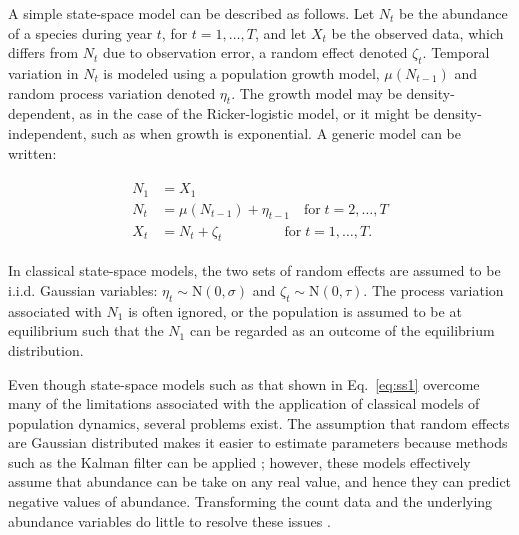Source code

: \documentclass[12pt,english]{article}
\begin{document}
\begin{spacing}{1.9}
\begin{flushleft}
A simple state-space model can be described as follows.
Let $N_t$ be the abundance of a species during year $t$, for
$t=1,\hdots,T$, and let $X_t$ be
the observed data, which differs from $N_t$ due to observation error,
a random effect denoted $\zeta_t$. Temporal variation in $N_t$ is
modeled using a population growth model, $\mu(N_{t-1})$
and random process variation denoted $\eta_t$.
The growth model may be density-dependent, as in the case of the 
Ricker-logistic model, or it might be density-independent, such as when growth
is exponential. %
A generic model can be written: 
\begin{linenomath*}
\begin{gather}
  \label{eq:ss1}
  \begin{align}
    N_1 &= X_1 \nonumber \\
N_t &= \mu(N_{t-1}) + \eta_{t-1} \quad \text{for} \; %
t=2,\hdots,T  \\
X_t &= N_t + \zeta_t \qquad \qquad \;\, \text{for} \;
t=1,\hdots,T. \nonumber 
  \end{align}
\end{gather}
\end{linenomath*}
In classical
state-space models, the two sets of random effects
are assumed to be i.i.d. Gaussian variables: %
$\eta_t \sim \mathrm{N}(0, \sigma)$ and
$\zeta_t \sim \mathrm{N}(0, \tau)$. 
The process variation associated with $N_1$ is often ignored, or
the population is assumed to be at equilibrium such that the $N_1$ can
be regarded as an outcome of the equilibrium distribution.

Even though state-space models such as that shown in Eq.~\ref{eq:ss1}
overcome many of the limitations associated with the application of
classical models of population dynamics, 
several problems exist. 
The assumption that random effects are Gaussian distributed makes it
easier to estimate parameters because methods such as the Kalman
filter can be applied 
\citep{dennis_etal:2006}; however, 
these models effectively assume that abundance can be take on any
real value, and hence they can predict negative values of abundance. 
Transforming the count data and the underlying abundance variables 
do little to resolve these issues \citep{ohara_kotze:2010}.


\end{flushleft}
\end{spacing}
\end{document}
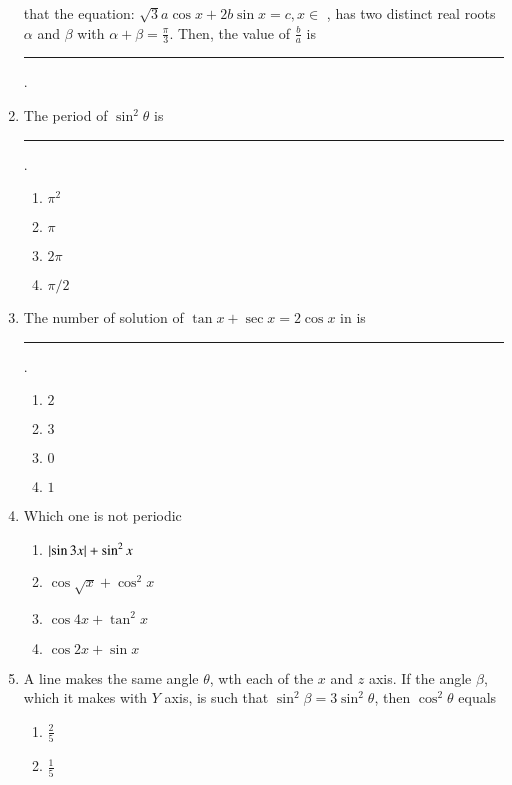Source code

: \begin{enumerate}[label=\thesubsection.\arabic*,ref=\thesubsection.\theenumi]
that the equation:
%
$\sqrt{3} a\cos x+2b\sin x = c,x\in$ 
, has two distinct real roots $\alpha$ and $\beta$ with $\alpha+\beta=\frac{\pi}{3}$. Then, the value of $\frac{b}{a}$  is \rule{1cm}{0.1pt}.
\hfill{}
\item The period of $\sin^2 \theta$  is \rule{1cm}{0.1pt}.\hfill{} 
\begin{multicols}{4}
\begin{enumerate}
\item $\pi^2$
\columnbreak
\item $\pi$
\columnbreak
\item $2\pi$
\columnbreak
\item $\pi/2$
\end{enumerate}
\end{multicols}
\item The number of solution of $\tan x + \sec x=2\cos x$ in   is \rule{1cm}{0.1pt}.\hfill{} 
\begin{multicols}{4}
\begin{enumerate}
\item $2$
\columnbreak
\item $3$
\columnbreak
\item $0$
\columnbreak
\item $1$
\end{enumerate}
\end{multicols}
\item Which one is not periodic \hfill{}
\begin{multicols}{4} 
\begin{enumerate}
\item $\left\vert\sin3x\right\vert+\sin^2 x$
\item $\cos\sqrt{x}+\cos^2 x$
\columnbreak
\item $\cos4x+\tan^2 x$
\item $\cos2x+\sin x$
\end{enumerate}
\end{multicols}
\item A line makes the same angle $\theta$, wth each of the $x$ and $z$ axis. 
If the angle $\beta$, which it makes with $Y$ axis, is such that
$\sin^2 \beta=3\sin^2 \theta$, then $\cos^2 \theta$ equals \hfill{}
\begin{multicols}{4} 
\begin{enumerate}
\item $\frac{2}{5}$
\item $\frac{1}{5}$
\columnbreak

\end{enumerate}
\end{multicols}
\end{enumerate}

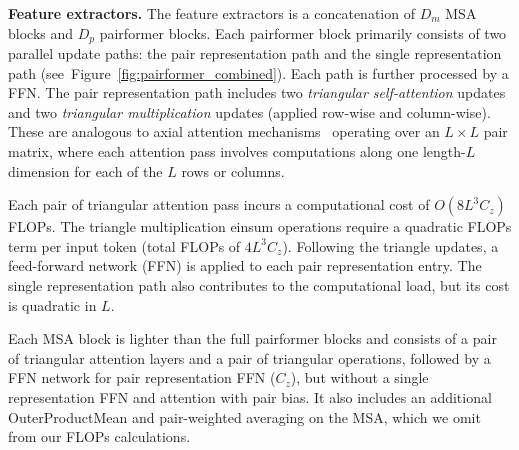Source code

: \documentclass{article} %
\renewcommand{\paragraph}[1]{\vspace{1.25mm}\noindent\textbf{#1}}
\newcommand{\reffig}[1]{Figure~\ref{fig:#1}}
\begin{document}
\paragraph{Feature extractors.}
The feature extractors is a concatenation of $D_m$ MSA blocks and $D_p$ pairformer blocks.
Each pairformer block primarily consists of two parallel update paths: the pair representation path and the single representation path (see~\reffig{pairformer_combined}).
Each path is further processed by a FFN. The pair representation path includes two \textit{triangular self-attention} updates and two \textit{triangular multiplication} updates (applied row-wise and column-wise). These are analogous to axial attention mechanisms~\citep{ho2019axial} operating over an $L \times L$ pair matrix, where each attention pass involves computations along one length-$L$ dimension for each of the $L$ rows or columns.

Each pair of triangular attention pass incurs a computational cost of $O(8 L^3 C_z)$ FLOPs. 
The triangle multiplication einsum operations require a quadratic FLOPs term per input token (total FLOPs of $4 L^3 C_z$).
Following the triangle updates, a feed-forward network (FFN) is applied to each pair representation entry. The single representation path also contributes to the computational load, but its cost is quadratic in $L$.

Each MSA block is lighter than the full pairformer blocks and consists of a pair of triangular attention layers and a pair of triangular operations, followed by a FFN network for pair representation FFN ($C_z$), but without a single representation FFN and attention with pair bias.
It also includes an additional OuterProductMean and pair-weighted averaging on the MSA, which we omit from our FLOPs calculations.
\end{document}
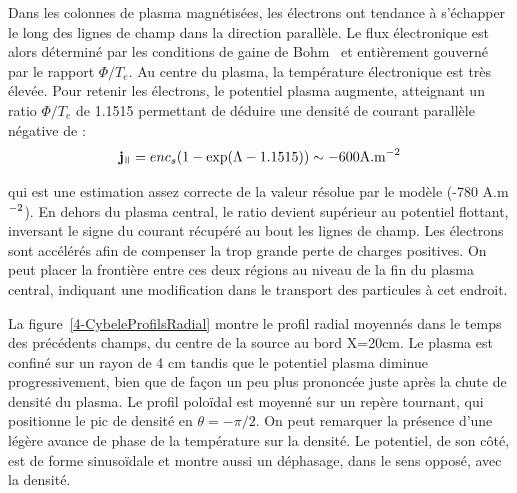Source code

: \begin{refsection}
Dans les colonnes de plasma magnétisées, les électrons ont tendance à s'échapper
le long des lignes de champ dans la direction parallèle. Le flux électronique
est alors déterminé par les conditions de gaine de Bohm~\parencite{Stangeby} et
entièrement gouverné par le rapport $\Phi/T_e$. Au centre du plasma, la
température électronique est très élevée. Pour retenir les électrons, le
potentiel plasma augmente, atteignant un ratio $\Phi/T_e$ de 1.1515 permettant
de déduire une densité de courant parallèle négative de :
\begin{equation}
\mathbf j_\para=enc_s(1-\exp(\Lambda-1.1515))\sim -600\text{A.m}\puissance{-2}
\end{equation}

qui est une estimation assez correcte de la valeur résolue par le modèle (-780
A.m$^{{-2}}$). En dehors du plasma central, le ratio devient supérieur
au potentiel flottant, inversant le signe du courant récupéré au bout les lignes
de champ. Les électrons sont accélérés afin de compenser la trop grande perte de
charges positives. On peut placer la frontière entre ces deux régions au niveau
de la fin du plasma central, indiquant une modification dans le transport des
particules à cet endroit.

La figure~\ref{4-CybeleProfilsRadial} montre le profil radial moyennés dans le
temps des précédents champs, du centre de la source au bord X=20cm. Le plasma
est confiné sur un rayon de 4 cm tandis que le potentiel plasma
diminue progressivement, bien que de façon un peu plus prononcée juste après la
chute de densité du plasma. 
Le profil poloïdal est moyenné sur un repère tournant, qui positionne le pic de
densité en $\theta=-\pi/2$. On peut remarquer la présence d'une légère avance de
phase de la température sur la densité. Le potentiel, de son côté, est de forme
sinusoïdale et montre aussi un déphasage, dans le sens opposé, avec la densité.


\end{refsection}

- WHAT TO DO
Leave out the pictures. Transcribe the rest of the listing above exactly.

- EXPECTED ANSWER
Source code

: \documentclass[12pt,english]{article}
\begin{document}
\begin{spacing}{1.9}
\begin{flushleft}
A simple state-space model can be described as follows.
Let $N_t$ be the abundance of a species during year $t$, for
$t=1,\hdots,T$, and let $X_t$ be
the observed data, which differs from $N_t$ due to observation error,
a random effect denoted $\zeta_t$. Temporal variation in $N_t$ is
modeled using a population growth model, $\mu(N_{t-1})$
and random process variation denoted $\eta_t$.
The growth model may be density-dependent, as in the case of the 
Ricker-logistic model, or it might be density-independent, such as when growth
is exponential. %
A generic model can be written: 
\begin{linenomath*}
\begin{gather}
  \label{eq:ss1}
  \begin{align}
    N_1 &= X_1 \nonumber \\
N_t &= \mu(N_{t-1}) + \eta_{t-1} \quad \text{for} \; %
t=2,\hdots,T  \\
X_t &= N_t + \zeta_t \qquad \qquad \;\, \text{for} \;
t=1,\hdots,T. \nonumber 
  \end{align}
\end{gather}
\end{linenomath*}
In classical
state-space models, the two sets of random effects
are assumed to be i.i.d. Gaussian variables: %
$\eta_t \sim \mathrm{N}(0, \sigma)$ and
$\zeta_t \sim \mathrm{N}(0, \tau)$. 
The process variation associated with $N_1$ is often ignored, or
the population is assumed to be at equilibrium such that the $N_1$ can
be regarded as an outcome of the equilibrium distribution.

Even though state-space models such as that shown in Eq.~\ref{eq:ss1}
overcome many of the limitations associated with the application of
classical models of population dynamics, 
several problems exist. 
The assumption that random effects are Gaussian distributed makes it
easier to estimate parameters because methods such as the Kalman
filter can be applied 
\citep{dennis_etal:2006}; however, 
these models effectively assume that abundance can be take on any
real value, and hence they can predict negative values of abundance. 
Transforming the count data and the underlying abundance variables 
do little to resolve these issues \citep{ohara_kotze:2010}.


\end{flushleft}
\end{spacing}
\end{document}
Source code

: \begin{enumerate}[label=\thesubsection.\arabic*,ref=\thesubsection.\theenumi]
that the equation:
%
$\sqrt{3} a\cos x+2b\sin x = c,x\in$ 
, has two distinct real roots $\alpha$ and $\beta$ with $\alpha+\beta=\frac{\pi}{3}$. Then, the value of $\frac{b}{a}$  is \rule{1cm}{0.1pt}.
\hfill{}
\item The period of $\sin^2 \theta$  is \rule{1cm}{0.1pt}.\hfill{} 
\begin{multicols}{4}
\begin{enumerate}
\item $\pi^2$
\columnbreak
\item $\pi$
\columnbreak
\item $2\pi$
\columnbreak
\item $\pi/2$
\end{enumerate}
\end{multicols}
\item The number of solution of $\tan x + \sec x=2\cos x$ in   is \rule{1cm}{0.1pt}.\hfill{} 
\begin{multicols}{4}
\begin{enumerate}
\item $2$
\columnbreak
\item $3$
\columnbreak
\item $0$
\columnbreak
\item $1$
\end{enumerate}
\end{multicols}
\item Which one is not periodic \hfill{}
\begin{multicols}{4} 
\begin{enumerate}
\item $\left\vert\sin3x\right\vert+\sin^2 x$
\item $\cos\sqrt{x}+\cos^2 x$
\columnbreak
\item $\cos4x+\tan^2 x$
\item $\cos2x+\sin x$
\end{enumerate}
\end{multicols}
\item A line makes the same angle $\theta$, wth each of the $x$ and $z$ axis. 
If the angle $\beta$, which it makes with $Y$ axis, is such that
$\sin^2 \beta=3\sin^2 \theta$, then $\cos^2 \theta$ equals \hfill{}
\begin{multicols}{4} 
\begin{enumerate}
\item $\frac{2}{5}$
\item $\frac{1}{5}$
\columnbreak

\end{enumerate}
\end{multicols}
\end{enumerate}

Source code

: \documentclass{article} %
\renewcommand{\paragraph}[1]{\vspace{1.25mm}\noindent\textbf{#1}}
\newcommand{\reffig}[1]{Figure~\ref{fig:#1}}
\begin{document}
\paragraph{Feature extractors.}
The feature extractors is a concatenation of $D_m$ MSA blocks and $D_p$ pairformer blocks.
Each pairformer block primarily consists of two parallel update paths: the pair representation path and the single representation path (see~\reffig{pairformer_combined}).
Each path is further processed by a FFN. The pair representation path includes two \textit{triangular self-attention} updates and two \textit{triangular multiplication} updates (applied row-wise and column-wise). These are analogous to axial attention mechanisms~\citep{ho2019axial} operating over an $L \times L$ pair matrix, where each attention pass involves computations along one length-$L$ dimension for each of the $L$ rows or columns.

Each pair of triangular attention pass incurs a computational cost of $O(8 L^3 C_z)$ FLOPs. 
The triangle multiplication einsum operations require a quadratic FLOPs term per input token (total FLOPs of $4 L^3 C_z$).
Following the triangle updates, a feed-forward network (FFN) is applied to each pair representation entry. The single representation path also contributes to the computational load, but its cost is quadratic in $L$.

Each MSA block is lighter than the full pairformer blocks and consists of a pair of triangular attention layers and a pair of triangular operations, followed by a FFN network for pair representation FFN ($C_z$), but without a single representation FFN and attention with pair bias.
It also includes an additional OuterProductMean and pair-weighted averaging on the MSA, which we omit from our FLOPs calculations.
\end{document}
Source code

: \begin{refsection}
Dans les colonnes de plasma magnétisées, les électrons ont tendance à s'échapper
le long des lignes de champ dans la direction parallèle. Le flux électronique
est alors déterminé par les conditions de gaine de Bohm~\parencite{Stangeby} et
entièrement gouverné par le rapport $\Phi/T_e$. Au centre du plasma, la
température électronique est très élevée. Pour retenir les électrons, le
potentiel plasma augmente, atteignant un ratio $\Phi/T_e$ de 1.1515 permettant
de déduire une densité de courant parallèle négative de :
\begin{equation}
\mathbf j_\para=enc_s(1-\exp(\Lambda-1.1515))\sim -600\text{A.m}\puissance{-2}
\end{equation}

qui est une estimation assez correcte de la valeur résolue par le modèle (-780
A.m$^{{-2}}$). En dehors du plasma central, le ratio devient supérieur
au potentiel flottant, inversant le signe du courant récupéré au bout les lignes
de champ. Les électrons sont accélérés afin de compenser la trop grande perte de
charges positives. On peut placer la frontière entre ces deux régions au niveau
de la fin du plasma central, indiquant une modification dans le transport des
particules à cet endroit.

La figure~\ref{4-CybeleProfilsRadial} montre le profil radial moyennés dans le
temps des précédents champs, du centre de la source au bord X=20cm. Le plasma
est confiné sur un rayon de 4 cm tandis que le potentiel plasma
diminue progressivement, bien que de façon un peu plus prononcée juste après la
chute de densité du plasma. 
Le profil poloïdal est moyenné sur un repère tournant, qui positionne le pic de
densité en $\theta=-\pi/2$. On peut remarquer la présence d'une légère avance de
phase de la température sur la densité. Le potentiel, de son côté, est de forme
sinusoïdale et montre aussi un déphasage, dans le sens opposé, avec la densité.


\end{refsection}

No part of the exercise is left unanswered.